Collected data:
[Start of section]

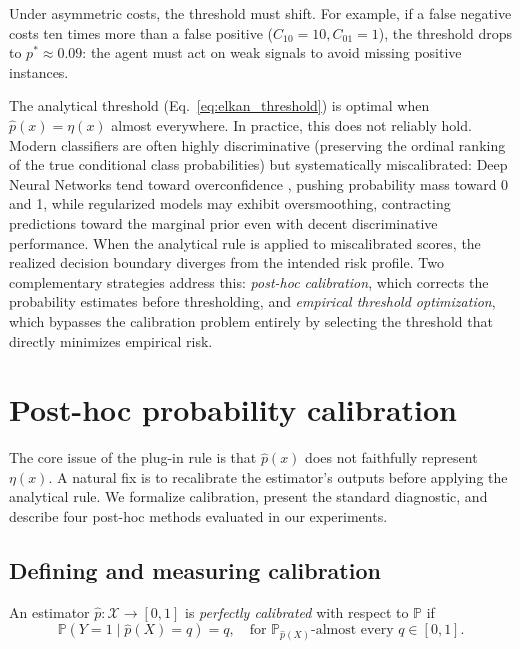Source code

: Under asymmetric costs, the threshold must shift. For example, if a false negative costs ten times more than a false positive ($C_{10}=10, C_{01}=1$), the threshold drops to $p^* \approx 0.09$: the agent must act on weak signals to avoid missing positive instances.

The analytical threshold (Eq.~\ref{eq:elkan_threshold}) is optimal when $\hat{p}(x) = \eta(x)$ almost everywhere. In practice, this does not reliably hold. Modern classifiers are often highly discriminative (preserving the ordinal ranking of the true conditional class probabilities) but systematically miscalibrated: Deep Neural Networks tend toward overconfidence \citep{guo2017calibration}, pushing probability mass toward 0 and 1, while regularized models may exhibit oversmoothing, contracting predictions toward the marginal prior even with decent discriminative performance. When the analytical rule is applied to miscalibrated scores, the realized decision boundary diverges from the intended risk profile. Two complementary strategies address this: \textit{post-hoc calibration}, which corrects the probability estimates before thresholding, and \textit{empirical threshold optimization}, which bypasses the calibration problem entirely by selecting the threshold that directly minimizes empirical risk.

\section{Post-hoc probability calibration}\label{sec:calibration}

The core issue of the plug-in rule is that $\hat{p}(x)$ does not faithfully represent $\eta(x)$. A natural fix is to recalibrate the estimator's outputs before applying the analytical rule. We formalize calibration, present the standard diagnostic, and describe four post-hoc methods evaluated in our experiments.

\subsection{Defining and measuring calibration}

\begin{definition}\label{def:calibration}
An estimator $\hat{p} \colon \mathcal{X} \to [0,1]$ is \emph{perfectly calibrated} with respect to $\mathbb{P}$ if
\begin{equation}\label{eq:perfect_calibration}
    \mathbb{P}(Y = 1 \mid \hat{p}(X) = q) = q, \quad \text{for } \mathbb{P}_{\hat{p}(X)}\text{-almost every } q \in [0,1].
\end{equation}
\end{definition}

[End of section]
[Start of section]

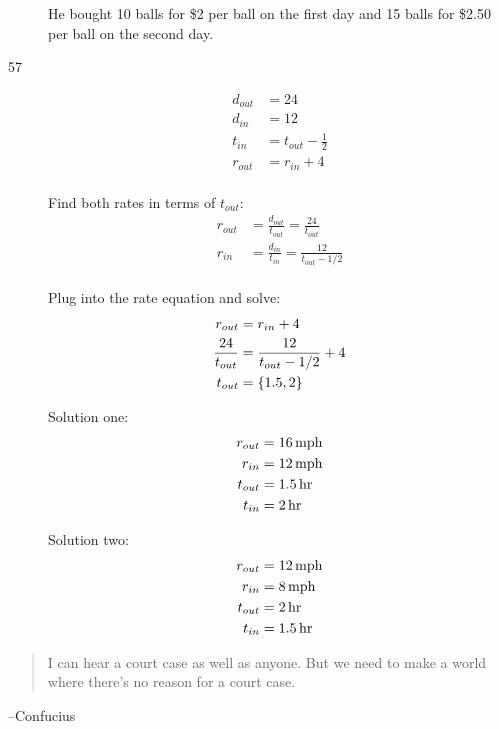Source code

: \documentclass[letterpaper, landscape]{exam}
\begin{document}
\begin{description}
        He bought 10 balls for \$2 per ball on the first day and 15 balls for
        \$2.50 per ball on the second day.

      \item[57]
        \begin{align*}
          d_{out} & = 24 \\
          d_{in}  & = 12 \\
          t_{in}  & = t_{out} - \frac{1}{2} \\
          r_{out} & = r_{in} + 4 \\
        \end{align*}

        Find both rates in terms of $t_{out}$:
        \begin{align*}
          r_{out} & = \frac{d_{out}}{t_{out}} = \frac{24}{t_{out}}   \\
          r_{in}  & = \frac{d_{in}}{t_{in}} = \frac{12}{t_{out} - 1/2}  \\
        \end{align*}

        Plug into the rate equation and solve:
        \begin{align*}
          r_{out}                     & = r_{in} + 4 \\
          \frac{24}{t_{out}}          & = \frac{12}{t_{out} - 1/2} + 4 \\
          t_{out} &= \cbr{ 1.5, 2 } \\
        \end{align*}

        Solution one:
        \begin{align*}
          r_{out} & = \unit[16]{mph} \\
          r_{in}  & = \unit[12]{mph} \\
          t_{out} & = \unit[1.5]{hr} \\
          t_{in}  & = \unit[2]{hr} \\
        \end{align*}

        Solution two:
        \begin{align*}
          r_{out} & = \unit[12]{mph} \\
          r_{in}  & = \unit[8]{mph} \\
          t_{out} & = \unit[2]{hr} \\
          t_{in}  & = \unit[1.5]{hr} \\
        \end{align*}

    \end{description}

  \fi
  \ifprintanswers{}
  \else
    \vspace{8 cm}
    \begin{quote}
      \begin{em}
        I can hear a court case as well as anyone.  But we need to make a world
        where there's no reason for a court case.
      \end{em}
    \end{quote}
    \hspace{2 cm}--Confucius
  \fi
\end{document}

[End of section]

▶ _Your task_
State how many lines of the data contain the word "mathbb". Nothing besides the number belongs in the reply.

▶ _Solved exercise_
2